METABOLISM OF UNSATURATED AND HYDROXY FATTY ACIDS

不饱和脂肪酸和羟基脂肪酸的代谢

• 批准号: 3734448
• 负责人: HORST H SCHULTZ
• 金额: --
• 依托单位: CITY COLLEGE OF NEW YORK
• 依托单位国家: 美国
• 资助国家: 美国
• 起止时间: 至
• 项目状态: 未结题
• 来源: https://reporter.nih.gov/project-details/3734448
• 关键词: HMG coA reductases; animal tissue; enzyme complex; fatty acid metabolism; fibroblasts; hormone regulation /control mechanism; hydroxy fatty acid; laboratory rat; lymphoblast; methylmalonyl coA epimerase; mitochondria; molecular cloning; nucleic acid sequence; stereochemistry; unsaturated fatty acids

This project is designed to answer a number of questions and provide information important for developing a detailed understanding of the beta-oxidation of polyunsaturated fatty acids. The focus of this study will be on 2,4-dienoyl-CoA reductase and 3-hydroxyacyl-CoA epimerase which are key enzymes in the reductase-dependent and epimerase-dependent pathways of PUFA beta-oxidation, respectively. Biochemical and genetic approaches will be used to study the beta-oxidation systems of mammals and E. coli. An important aspect of this study is an assessment of the importance of 3-hydroxyacyl-CoA epimerase in the beta-oxidation of hydroxy fatty acids like D-5-hydrooxyeicosatetraenoic acid (5-HETE) in mammals and D-3-hydroxymyristic acid in E. coli. Also, the mechanism of the E. coli 3-hydroxyacyl-CoA epimerase will be elucidated as will be the location of delta3-cis-delta2-trans-enoyl-CoA isomerase on the multienzyme complex of fatty acid oxidation from E. coli. The identification of a human disorder due to a deficiency of 2,4- dienoyl-CoA reductase prompts further studies of this enzyme including (a) the development of a more sensitive assay to measure reductase activities in fibroblasts and lymphoblasts; (b) the purification of the peroxisomal reductase from rat liver; (c) the cloning, sequencing and overexpression of the E. coli reductase gene; (d) a stereochemical study of the reduction catalyzed by mammalian 2,4-dienoyl-CoA reductase and (e) the hormonal regulation of this enzyme and its effect on PUFA beta- oxidation. Finally, the beta-oxidation of cis and trans unsaturated fatty acids in mitochondria will be studied with the aim of detecting and explaining differences in their degradation. Altogether, this project will provide a more complete view of the beta-oxidation of polyunsaturated fatty acids and of some hydroxy fatty acids in normal and diseased organisms including humans. The above outlined project was approved and is funded from 9/91-8/95 by NIH Grant HL30847.

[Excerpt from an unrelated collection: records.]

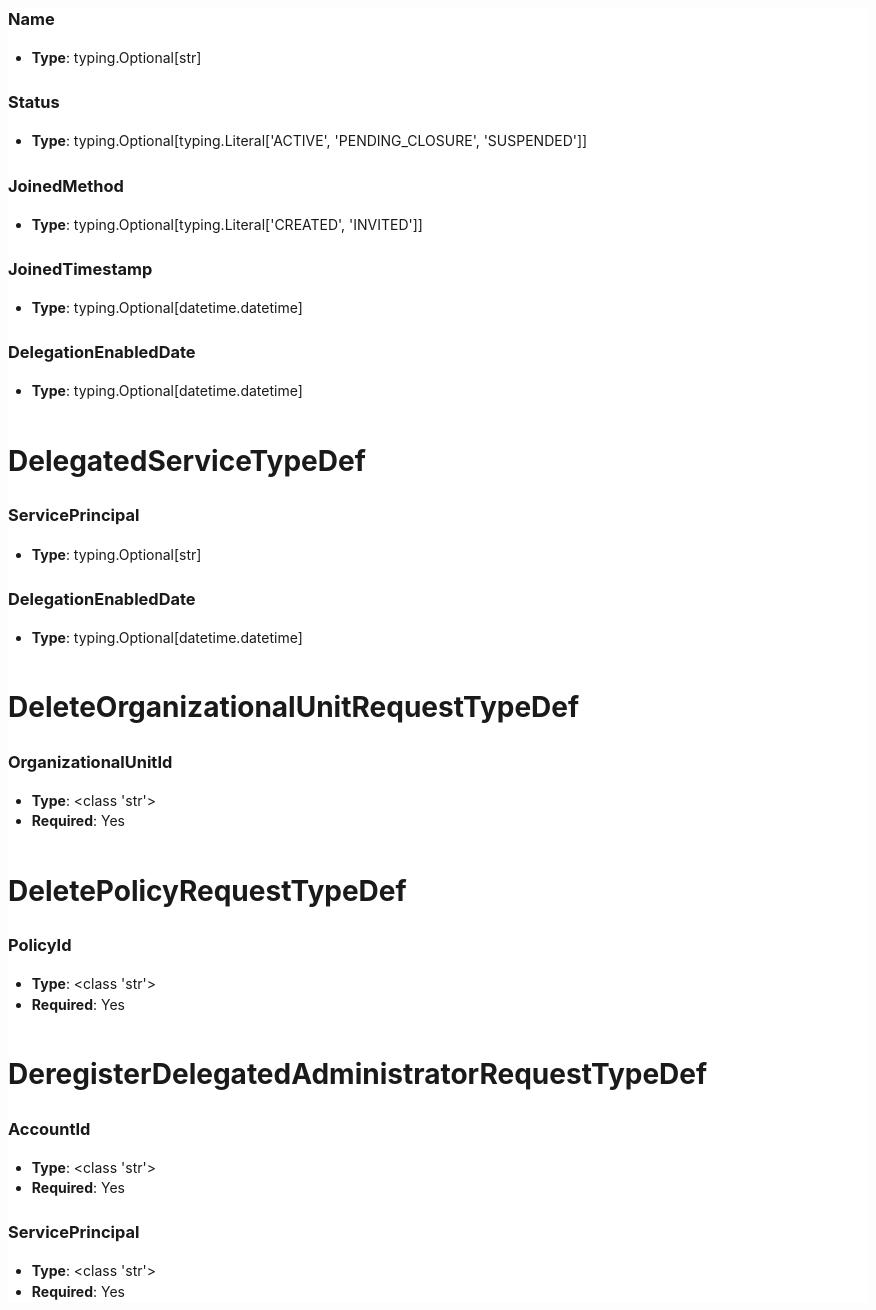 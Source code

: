 ### Name
- **Type**: typing.Optional[str]

### Status
- **Type**: typing.Optional[typing.Literal['ACTIVE', 'PENDING_CLOSURE', 'SUSPENDED']]

### JoinedMethod
- **Type**: typing.Optional[typing.Literal['CREATED', 'INVITED']]

### JoinedTimestamp
- **Type**: typing.Optional[datetime.datetime]

### DelegationEnabledDate
- **Type**: typing.Optional[datetime.datetime]


# DelegatedServiceTypeDef

### ServicePrincipal
- **Type**: typing.Optional[str]

### DelegationEnabledDate
- **Type**: typing.Optional[datetime.datetime]


# DeleteOrganizationalUnitRequestTypeDef

### OrganizationalUnitId
- **Type**: <class 'str'>
- **Required**: Yes


# DeletePolicyRequestTypeDef

### PolicyId
- **Type**: <class 'str'>
- **Required**: Yes


# DeregisterDelegatedAdministratorRequestTypeDef

### AccountId
- **Type**: <class 'str'>
- **Required**: Yes

### ServicePrincipal
- **Type**: <class 'str'>
- **Required**: Yes
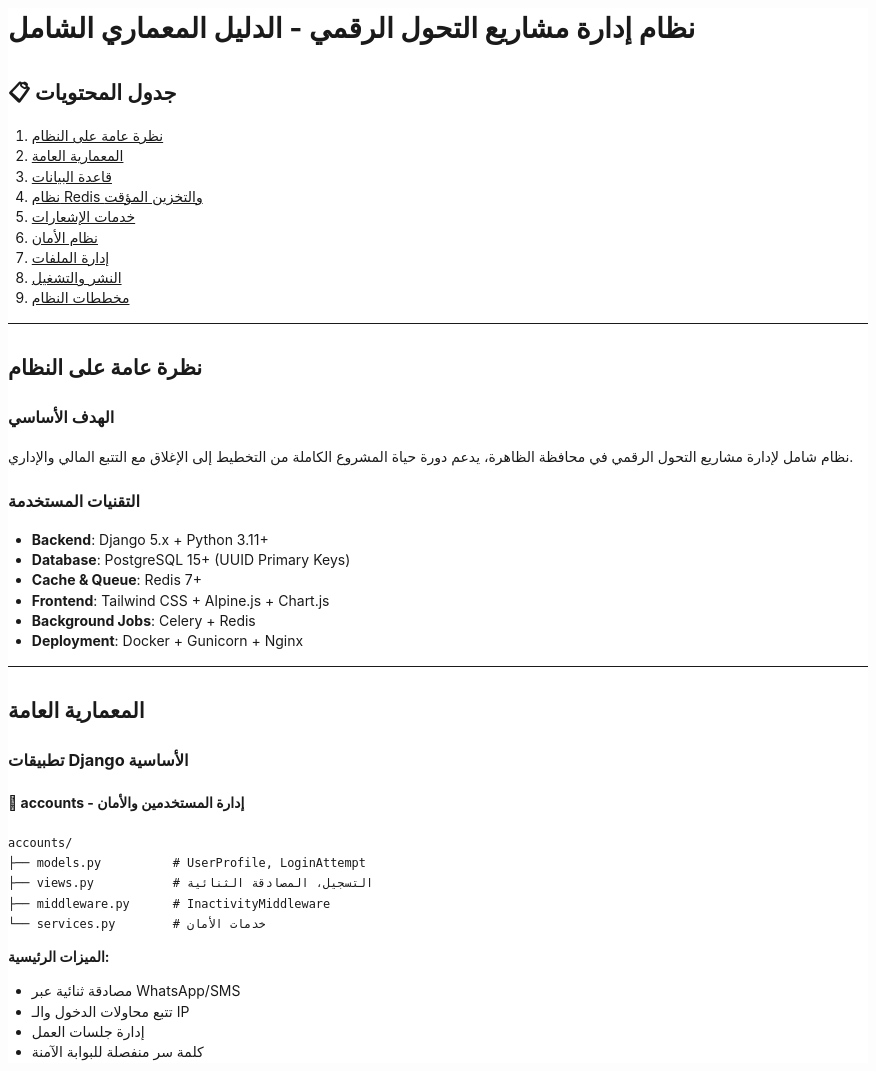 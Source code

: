 # نظام إدارة مشاريع التحول الرقمي - الدليل المعماري الشامل

## 📋 جدول المحتويات

1. [نظرة عامة على النظام](#نظرة-عامة-على-النظام)
2. [المعمارية العامة](#المعمارية-العامة)
3. [قاعدة البيانات](#قاعدة-البيانات)
4. [نظام Redis والتخزين المؤقت](#نظام-redis-والتخزين-المؤقت)
5. [خدمات الإشعارات](#خدمات-الإشعارات)
6. [نظام الأمان](#نظام-الأمان)
7. [إدارة الملفات](#إدارة-الملفات)
8. [النشر والتشغيل](#النشر-والتشغيل)
9. [مخططات النظام](#مخططات-النظام)

---

## نظرة عامة على النظام

### الهدف الأساسي
نظام شامل لإدارة مشاريع التحول الرقمي في محافظة الظاهرة، يدعم دورة حياة المشروع الكاملة من التخطيط إلى الإغلاق مع التتبع المالي والإداري.

### التقنيات المستخدمة
- **Backend**: Django 5.x + Python 3.11+
- **Database**: PostgreSQL 15+ (UUID Primary Keys)
- **Cache & Queue**: Redis 7+
- **Frontend**: Tailwind CSS + Alpine.js + Chart.js
- **Background Jobs**: Celery + Redis
- **Deployment**: Docker + Gunicorn + Nginx

---

## المعمارية العامة

### تطبيقات Django الأساسية

#### 🔐 **accounts** - إدارة المستخدمين والأمان
```
accounts/
├── models.py          # UserProfile, LoginAttempt
├── views.py           # التسجيل، المصادقة الثنائية
├── middleware.py      # InactivityMiddleware
└── services.py        # خدمات الأمان
```

**الميزات الرئيسية:**
- مصادقة ثنائية عبر WhatsApp/SMS
- تتبع محاولات الدخول والـ IP
- إدارة جلسات العمل
- كلمة سر منفصلة للبوابة الآمنة
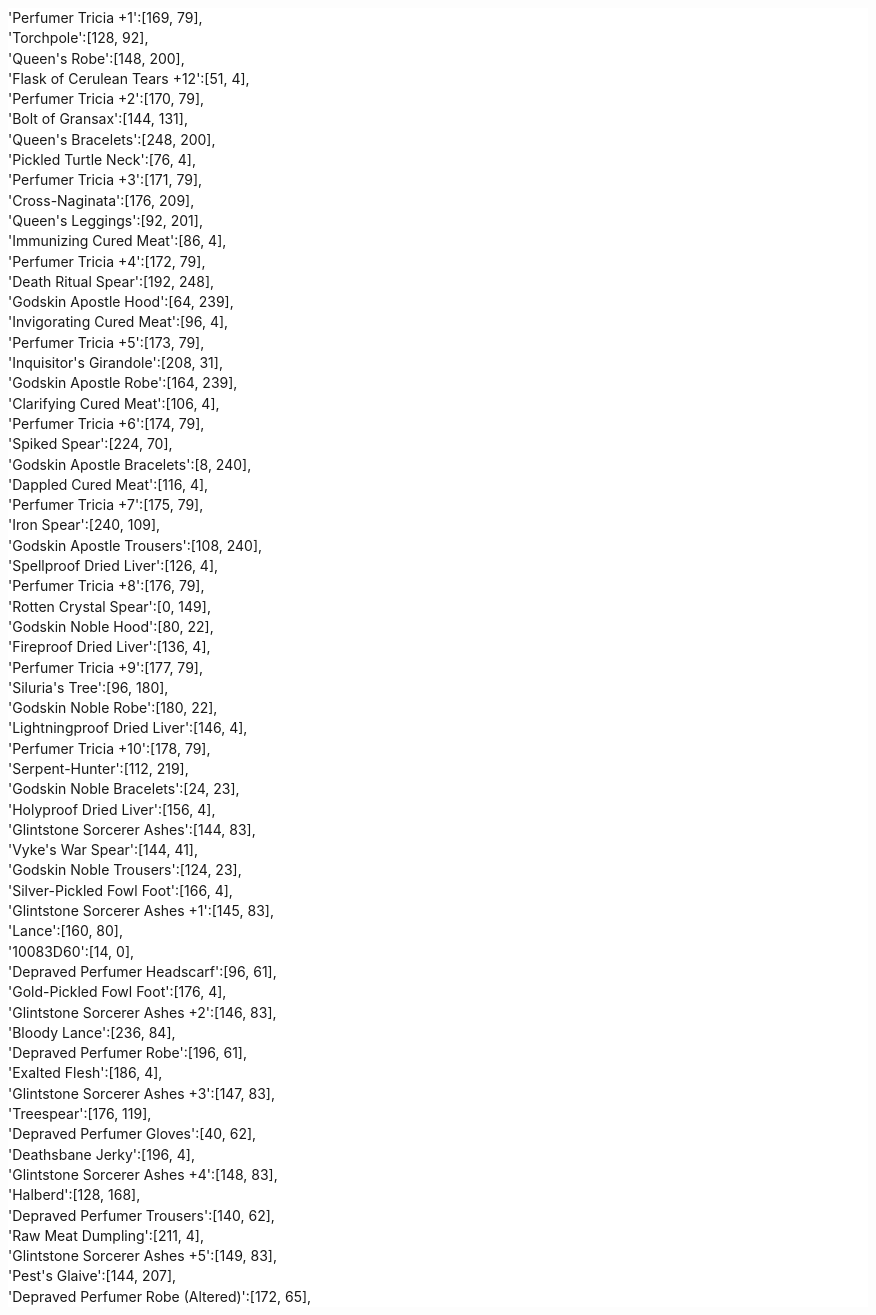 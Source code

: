 'Perfumer Tricia +1':[169, 79],<br />
'Torchpole':[128, 92],<br />
'Queen's Robe':[148, 200],<br />
'Flask of Cerulean Tears +12':[51, 4],<br />
'Perfumer Tricia +2':[170, 79],<br />
'Bolt of Gransax':[144, 131],<br />
'Queen's Bracelets':[248, 200],<br />
'Pickled Turtle Neck':[76, 4],<br />
'Perfumer Tricia +3':[171, 79],<br />
'Cross-Naginata':[176, 209],<br />
'Queen's Leggings':[92, 201],<br />
'Immunizing Cured Meat':[86, 4],<br />
'Perfumer Tricia +4':[172, 79],<br />
'Death Ritual Spear':[192, 248],<br />
'Godskin Apostle Hood':[64, 239],<br />
'Invigorating Cured Meat':[96, 4],<br />
'Perfumer Tricia +5':[173, 79],<br />
'Inquisitor's Girandole':[208, 31],<br />
'Godskin Apostle Robe':[164, 239],<br />
'Clarifying Cured Meat':[106, 4],<br />
'Perfumer Tricia +6':[174, 79],<br />
'Spiked Spear':[224, 70],<br />
'Godskin Apostle Bracelets':[8, 240],<br />
'Dappled Cured Meat':[116, 4],<br />
'Perfumer Tricia +7':[175, 79],<br />
'Iron Spear':[240, 109],<br />
'Godskin Apostle Trousers':[108, 240],<br />
'Spellproof Dried Liver':[126, 4],<br />
'Perfumer Tricia +8':[176, 79],<br />
'Rotten Crystal Spear':[0, 149],<br />
'Godskin Noble Hood':[80, 22],<br />
'Fireproof Dried Liver':[136, 4],<br />
'Perfumer Tricia +9':[177, 79],<br />
'Siluria's Tree':[96, 180],<br />
'Godskin Noble Robe':[180, 22],<br />
'Lightningproof Dried Liver':[146, 4],<br />
'Perfumer Tricia +10':[178, 79],<br />
'Serpent-Hunter':[112, 219],<br />
'Godskin Noble Bracelets':[24, 23],<br />
'Holyproof Dried Liver':[156, 4],<br />
'Glintstone Sorcerer Ashes':[144, 83],<br />
'Vyke's War Spear':[144, 41],<br />
'Godskin Noble Trousers':[124, 23],<br />
'Silver-Pickled Fowl Foot':[166, 4],<br />
'Glintstone Sorcerer Ashes +1':[145, 83],<br />
'Lance':[160, 80],<br />
'10083D60':[14, 0],<br />
'Depraved Perfumer Headscarf':[96, 61],<br />
'Gold-Pickled Fowl Foot':[176, 4],<br />
'Glintstone Sorcerer Ashes +2':[146, 83],<br />
'Bloody Lance':[236, 84],<br />
'Depraved Perfumer Robe':[196, 61],<br />
'Exalted Flesh':[186, 4],<br />
'Glintstone Sorcerer Ashes +3':[147, 83],<br />
'Treespear':[176, 119],<br />
'Depraved Perfumer Gloves':[40, 62],<br />
'Deathsbane Jerky':[196, 4],<br />
'Glintstone Sorcerer Ashes +4':[148, 83],<br />
'Halberd':[128, 168],<br />
'Depraved Perfumer Trousers':[140, 62],<br />
'Raw Meat Dumpling':[211, 4],<br />
'Glintstone Sorcerer Ashes +5':[149, 83],<br />
'Pest's Glaive':[144, 207],<br />
'Depraved Perfumer Robe (Altered)':[172, 65],<br />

该项目旨在回答一些问题并提供 对于详细了解非常重要的信息 多不饱和脂肪酸的β-氧化。 本研究的重点 将作用于 2,4-二烯酰基-CoA 还原酶和 3-羟酰基-CoA 差向异构酶 它们是还原酶依赖性和差向异构酶依赖性的关键酶 PUFA β-氧化途径，分别。 生化和遗传 方法将用于研究哺乳动物的β-氧化系统 和大肠杆菌。 这项研究的一个重要方面是评估 3-羟酰辅酶A差向异构酶在β-氧化中的重要性 羟基脂肪酸，如 D-5-羟基二十碳四烯酸 (5-HETE) 哺乳动物和大肠杆菌中的 D-3-羟基肉豆蔻酸。 另外，其机制 大肠杆菌 3-羟酰基-CoA 差向异构酶将被阐明 δ3-顺式-δ2-反式烯酰辅酶A异构酶在 大肠杆菌脂肪酸氧化的多酶复合物。 鉴定由于缺乏 2,4- 导致的人类疾病 二烯酰辅酶A还原酶促进了对该酶的进一步研究，包括 (a) 开发更灵敏的还原酶测定方法 成纤维细胞和淋巴母细胞的活性； (b) 纯化 来自大鼠肝脏的过氧化物酶体还原酶； (c) 克隆、测序和 大肠杆菌还原酶基因的过度表达； (d) 立体化学研究 哺乳动物 2,4-二烯酰基-CoA 还原酶催化的还原反应和 (e) 该酶的激素调节及其对 PUFA β- 的影响 氧化。 最后，顺式和反式不饱和的β-氧化 将研究线粒体中的脂肪酸，目的是检测和 解释它们退化的差异。 总而言之，这个项目 将提供更完整的β-氧化视图 多不饱和脂肪酸和一些羟基脂肪酸在正常和 患病的生物体，包括人类。 上述项目是 批准并由 NIH 拨款 HL30847 于 9/91-8/95 资助。